Alexander Galich (philosopher) explained

Alexander Ivanovich Galich (Russian: Александр Иванович Галич; 1783–1848) was a Russian teacher, philosopher, and writer.

Galich was a teacher of Latin and Russian literature at the German Saint Peter's School (Petrischule) in St. Petersburg, a professor at St. Petersburg University, a teacher of Alexander Pushkin, and a writer and philosopher who was one of the first followers of the German philosopher Friedrich Wilhelm Joseph Schelling in Russia.

Life

Galich was born as Alexander Ivanovich Govorov in 1783 into the family of a deacon in Trubchevsk in Bryansk Oblast. From 1793 to 1803 he studied at Sevsk Theological Seminary. He then entered the St. Petersburg Teacher's Seminary, which in 1804 was renamed to Main Pedagogical Institute. Here he changed his surname to "Galich" (before that he had once changed it to "Nikiforov").

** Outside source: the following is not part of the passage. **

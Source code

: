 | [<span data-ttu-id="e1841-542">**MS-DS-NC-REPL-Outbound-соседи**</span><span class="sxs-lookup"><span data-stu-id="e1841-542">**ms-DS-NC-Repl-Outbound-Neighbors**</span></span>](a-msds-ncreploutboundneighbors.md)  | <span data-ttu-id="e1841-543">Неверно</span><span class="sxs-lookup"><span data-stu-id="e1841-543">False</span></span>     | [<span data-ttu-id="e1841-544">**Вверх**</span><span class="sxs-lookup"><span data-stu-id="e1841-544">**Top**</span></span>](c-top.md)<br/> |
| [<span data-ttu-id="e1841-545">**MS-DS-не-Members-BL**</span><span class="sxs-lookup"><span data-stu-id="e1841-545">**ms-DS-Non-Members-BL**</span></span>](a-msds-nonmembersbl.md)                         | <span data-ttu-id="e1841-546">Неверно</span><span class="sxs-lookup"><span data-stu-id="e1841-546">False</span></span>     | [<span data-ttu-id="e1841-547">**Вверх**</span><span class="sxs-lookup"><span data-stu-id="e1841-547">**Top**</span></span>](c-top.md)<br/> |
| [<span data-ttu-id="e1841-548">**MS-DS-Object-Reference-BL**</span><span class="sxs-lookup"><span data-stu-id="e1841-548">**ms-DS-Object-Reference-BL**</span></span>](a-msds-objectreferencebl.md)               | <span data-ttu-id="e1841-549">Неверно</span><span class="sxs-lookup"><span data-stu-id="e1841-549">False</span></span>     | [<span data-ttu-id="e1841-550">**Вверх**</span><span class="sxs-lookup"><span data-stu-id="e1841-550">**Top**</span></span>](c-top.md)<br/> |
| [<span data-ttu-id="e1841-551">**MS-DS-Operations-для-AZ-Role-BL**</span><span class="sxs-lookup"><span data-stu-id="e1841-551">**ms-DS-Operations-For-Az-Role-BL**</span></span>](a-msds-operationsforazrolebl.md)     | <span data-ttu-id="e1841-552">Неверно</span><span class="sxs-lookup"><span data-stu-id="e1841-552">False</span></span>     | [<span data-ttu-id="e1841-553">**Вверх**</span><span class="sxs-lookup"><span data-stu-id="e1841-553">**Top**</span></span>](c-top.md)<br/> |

In 1808, he went to study at the University of Helmstedt and the University of Göttingen in Germany. In 1813, he defended his thesis at the Department of Philosophy of the St. Petersburg State Pedagogical Institute.

From 1814 to 1818 Galich taught at the Petrischule, the Tsarskoe Selo Lyceum, and the Main Teacher's College. In 1819, the Main Teacher's College was reorganized as St. Petersburg University, and Galich was the first member of the Faculty of Philosophy.

From 1818 to 1819, Galich published A History of Philosophical Systems in two volumes, compiled on the basis of German works by Sacher, Ast, Tenneman, and other German philosophers, and ending with an essay on the philosophical exposition of Schelling.

Shortly thereafter, charges were instituted against Galich and three other professors of impiety and revolutionary designs. In 1837, Galich, accused of freethinking, was laid off from St. Petersburg University. However, in the same year, he obtained a position in the Department of Archives.

In spite of his career problems, Galich continued to write and publish. His Encyclopedia of Philosophy (1845) was one of Russia's first philosophical reference works.

Most significant and broad in scope were two of his later works: Universal Rights and the Philosophy of Human History. However, ill fortune did not abandon Galich: as soon as he had completed these works, they were destroyed in an accidental fire. Unable to survive this loss, Galich became ill and died in 1848.